▶ [Records drawn from a dataset]
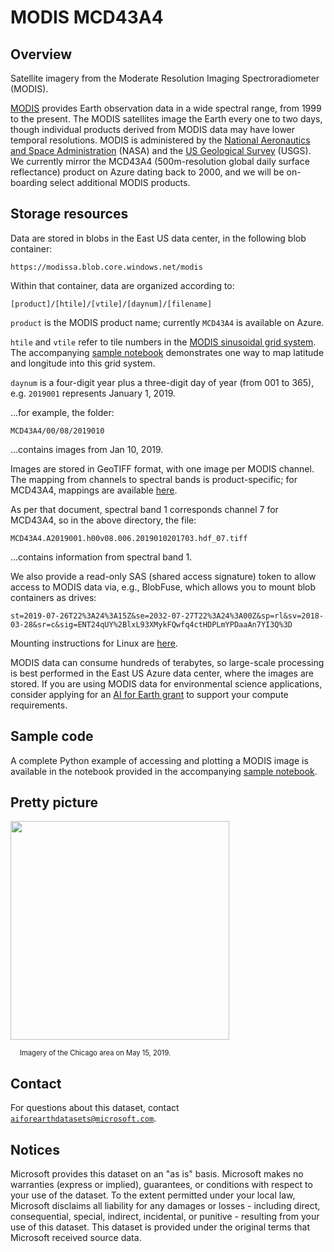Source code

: # MODIS MCD43A4

## Overview

Satellite imagery from the Moderate Resolution Imaging Spectroradiometer (MODIS).

[MODIS](https://modis.gsfc.nasa.gov/) provides Earth observation data in a wide spectral range, from 1999 to the present.  The MODIS satellites image the Earth every one to two days, though individual products derived from MODIS data may have lower temporal resolutions.  MODIS is administered by the [National Aeronautics and Space Administration](https://www.nasa.gov/) (NASA) and the [US Geological Survey](https://www.usgs.gov/) (USGS). We currently mirror the MCD43A4 (500m-resolution global daily surface reflectance) product on Azure dating back to 2000, and we will be on-boarding select additional MODIS products.

## Storage resources

Data are stored in blobs in the East US data center, in the following blob container:

`https://modissa.blob.core.windows.net/modis`

Within that container, data are organized according to:

`[product]/[htile]/[vtile]/[daynum]/[filename]`

`product` is the MODIS product name; currently `MCD43A4` is available on Azure.

`htile` and `vtile` refer to tile numbers in the [MODIS sinusoidal grid system](https://modis-land.gsfc.nasa.gov/MODLAND_grid.html).  The accompanying [sample notebook](https://nbviewer.jupyter.org/github/microsoft/AIforEarthDataSets/blob/main/data/modis-mcd43a4.ipynb) demonstrates one way to map latitude and longitude into this grid system.

`daynum` is a four-digit year plus a three-digit day of year (from 001 to 365), e.g. `2019001` represents January 1, 2019.

...for example, the folder:

`MCD43A4/00/08/2019010`

...contains images from Jan 10, 2019.

Images are stored in GeoTIFF format, with one image per MODIS channel.  The mapping from channels to spectral bands is product-specific; for MCD43A4, mappings are available [here](https://lpdaac.usgs.gov/products/mcd43a4v006/).

As per that document, spectral band 1 corresponds channel 7 for MCD43A4, so in the above directory, the file:

`MCD43A4.A2019001.h00v08.006.2019010201703.hdf_07.tiff`

...contains information from spectral band 1.

We also provide a read-only SAS (shared access signature) token to allow access to MODIS data via, e.g., BlobFuse, which allows you to mount blob containers as drives:

`st=2019-07-26T22%3A24%3A15Z&se=2032-07-27T22%3A24%3A00Z&sp=rl&sv=2018-03-28&sr=c&sig=ENT24qUY%2BlxL93XMykFQwfq4ctHDPLmYPDaaAn7YI3Q%3D`

Mounting instructions for Linux are [here](https://docs.microsoft.com/en-us/azure/storage/blobs/storage-how-to-mount-container-linux).

MODIS data can consume hundreds of terabytes, so large-scale processing is best performed in the East US Azure data center, where the images are stored.  If you are using MODIS data for environmental science applications, consider applying for an [AI for Earth grant](http://aka.ms/ai4egrants) to support your compute requirements.


## Sample code

A complete Python example of accessing and plotting a MODIS image is available in the notebook provided in the accompanying [sample notebook](https://nbviewer.jupyter.org/github/microsoft/AIforEarthDataSets/blob/main/data/modis-mcd43a4.ipynb).


## Pretty picture

<img src="https://ai4edatasetspublicassets.blob.core.windows.net/assets/aod_images/modis.png" width=350px;><br/>

<p style="font-size:80%;margin-left:15px;">Imagery of the Chicago area on May 15, 2019.</p>


## Contact

For questions about this dataset, contact [`aiforearthdatasets@microsoft.com`](mailto:aiforearthdatasets@microsoft.com?subject=modis%20question).


## Notices

Microsoft provides this dataset on an "as is" basis.  Microsoft makes no warranties (express or implied), guarantees, or conditions with respect to your use of the dataset.  To the extent permitted under your local law, Microsoft disclaims all liability for any damages or losses - including direct, consequential, special, indirect, incidental, or punitive - resulting from your use of this dataset.  This dataset is provided under the original terms that Microsoft received source data.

▶ [WHAT THE EXERCISE ASKS] Leave out the pictures. Transcribe only the lines above, from the first through the one that contains "Satellite imagery from".

▶ [TASK SOLUTION]
Source code

: # MODIS MCD43A4

## Overview

Satellite imagery from the Moderate Resolution Imaging Spectroradiometer (MODIS).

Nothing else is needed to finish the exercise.